Work item: When copying the listing below, skip every picture and repeat exactly the lines from the first one through the line that contains "- Check Experian, Equifax, and".

Data for analysis:
= Beginning of Section =

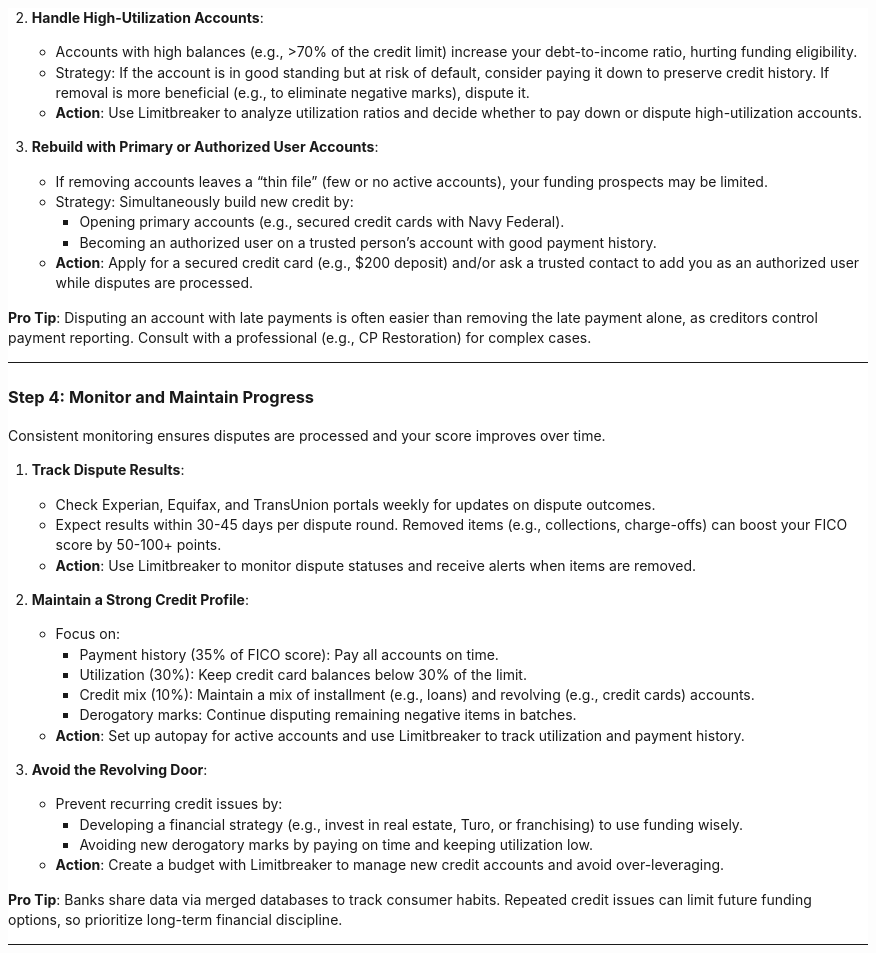 2. **Handle High-Utilization Accounts**:
   - Accounts with high balances (e.g., >70% of the credit limit) increase your debt-to-income ratio, hurting funding eligibility.
   - Strategy: If the account is in good standing but at risk of default, consider paying it down to preserve credit history. If removal is more beneficial (e.g., to eliminate negative marks), dispute it.
   - **Action**: Use Limitbreaker to analyze utilization ratios and decide whether to pay down or dispute high-utilization accounts.

3. **Rebuild with Primary or Authorized User Accounts**:
   - If removing accounts leaves a “thin file” (few or no active accounts), your funding prospects may be limited.
   - Strategy: Simultaneously build new credit by:
     - Opening primary accounts (e.g., secured credit cards with Navy Federal).
     - Becoming an authorized user on a trusted person’s account with good payment history.
   - **Action**: Apply for a secured credit card (e.g., $200 deposit) and/or ask a trusted contact to add you as an authorized user while disputes are processed.

**Pro Tip**: Disputing an account with late payments is often easier than removing the late payment alone, as creditors control payment reporting. Consult with a professional (e.g., CP Restoration) for complex cases.

---

### Step 4: Monitor and Maintain Progress
Consistent monitoring ensures disputes are processed and your score improves over time.

1. **Track Dispute Results**:
   - Check Experian, Equifax, and TransUnion portals weekly for updates on dispute outcomes.
   - Expect results within 30-45 days per dispute round. Removed items (e.g., collections, charge-offs) can boost your FICO score by 50-100+ points.
   - **Action**: Use Limitbreaker to monitor dispute statuses and receive alerts when items are removed.

2. **Maintain a Strong Credit Profile**:
   - Focus on:
     - Payment history (35% of FICO score): Pay all accounts on time.
     - Utilization (30%): Keep credit card balances below 30% of the limit.
     - Credit mix (10%): Maintain a mix of installment (e.g., loans) and revolving (e.g., credit cards) accounts.
     - Derogatory marks: Continue disputing remaining negative items in batches.
   - **Action**: Set up autopay for active accounts and use Limitbreaker to track utilization and payment history.

3. **Avoid the Revolving Door**:
   - Prevent recurring credit issues by:
     - Developing a financial strategy (e.g., invest in real estate, Turo, or franchising) to use funding wisely.
     - Avoiding new derogatory marks by paying on time and keeping utilization low.
   - **Action**: Create a budget with Limitbreaker to manage new credit accounts and avoid over-leveraging.

**Pro Tip**: Banks share data via merged databases to track consumer habits. Repeated credit issues can limit future funding options, so prioritize long-term financial discipline.

---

= End of Section =

Completed exercise:
 2. **Handle High-Utilization Accounts**:
   - Accounts with high balances (e.g., >70% of the credit limit) increase your debt-to-income ratio, hurting funding eligibility.
   - Strategy: If the account is in good standing but at risk of default, consider paying it down to preserve credit history. If removal is more beneficial (e.g., to eliminate negative marks), dispute it.
   - **Action**: Use Limitbreaker to analyze utilization ratios and decide whether to pay down or dispute high-utilization accounts.

3. **Rebuild with Primary or Authorized User Accounts**:
   - If removing accounts leaves a “thin file” (few or no active accounts), your funding prospects may be limited.
   - Strategy: Simultaneously build new credit by:
     - Opening primary accounts (e.g., secured credit cards with Navy Federal).
     - Becoming an authorized user on a trusted person’s account with good payment history.
   - **Action**: Apply for a secured credit card (e.g., $200 deposit) and/or ask a trusted contact to add you as an authorized user while disputes are processed.

**Pro Tip**: Disputing an account with late payments is often easier than removing the late payment alone, as creditors control payment reporting. Consult with a professional (e.g., CP Restoration) for complex cases.

---

### Step 4: Monitor and Maintain Progress
Consistent monitoring ensures disputes are processed and your score improves over time.

1. **Track Dispute Results**:
   - Check Experian, Equifax, and TransUnion portals weekly for updates on dispute outcomes.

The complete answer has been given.